Jan. 27 (UPI) -- Researchers from the University of Washington Medical School studied 11 pairs of identical twins to learn the effects of sleep deprivation on the immune system.
Blood samples were taken from the sets of identical twins with different sleep patterns and showed that the twin who got less sleep had a depressed immune system compared to their sibling.
"What we show is that the immune system functions best when it gets enough sleep," Dr. Nathaniel Watson, co-director of the UW Medicine Sleep Center at Harborview Medical Center and lead author of the study, said in a press release. "Seven or more hours of sleep is recommended for optimal health."
Researchers used twins in the study because genetics make up 31 to 55 percent of sleep duration, with behavior and environment making up the rest.

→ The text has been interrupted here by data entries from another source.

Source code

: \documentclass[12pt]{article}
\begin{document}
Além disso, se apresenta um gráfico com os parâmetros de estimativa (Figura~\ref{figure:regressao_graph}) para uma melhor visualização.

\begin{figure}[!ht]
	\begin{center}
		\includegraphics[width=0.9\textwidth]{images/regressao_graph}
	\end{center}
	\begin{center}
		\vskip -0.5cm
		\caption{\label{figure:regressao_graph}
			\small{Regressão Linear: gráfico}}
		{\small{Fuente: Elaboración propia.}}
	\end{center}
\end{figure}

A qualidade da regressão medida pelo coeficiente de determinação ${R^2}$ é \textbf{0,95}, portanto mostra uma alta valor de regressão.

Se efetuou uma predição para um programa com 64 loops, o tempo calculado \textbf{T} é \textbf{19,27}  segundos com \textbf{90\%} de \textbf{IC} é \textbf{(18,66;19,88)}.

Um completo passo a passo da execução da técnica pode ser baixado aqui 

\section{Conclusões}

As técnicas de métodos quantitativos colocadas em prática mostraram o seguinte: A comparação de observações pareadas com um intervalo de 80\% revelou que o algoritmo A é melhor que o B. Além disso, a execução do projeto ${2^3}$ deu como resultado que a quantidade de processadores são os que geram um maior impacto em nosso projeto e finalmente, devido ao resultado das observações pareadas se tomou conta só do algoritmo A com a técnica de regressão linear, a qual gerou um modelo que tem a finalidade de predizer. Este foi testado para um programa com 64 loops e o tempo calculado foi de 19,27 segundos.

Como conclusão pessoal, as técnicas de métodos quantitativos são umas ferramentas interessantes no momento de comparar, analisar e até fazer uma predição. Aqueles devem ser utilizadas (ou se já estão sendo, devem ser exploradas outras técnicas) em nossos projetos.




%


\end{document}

The study examined the effects of long-term short sleep duration under normal, "real world" conditions as opposed to a sleep lab, and found that chronic sleep deprivation shuts down the immune response of circulating white blood cells.
"The results are consistent with studies that show when sleep deprived people are given a vaccine, there is a lower antibody response and if you expose sleep deprived people to a rhinovirus they are more likely to get the virus," Watson said. "This study provides further evidence of sleep to overall health and well-being particularly to immune health."
Watson collaborated with Dr. Sina Gharib, director of UW Medicine's Computational Medicine Core at the Center for Lung Biology, on the study.
The study was published in the journal Sleep.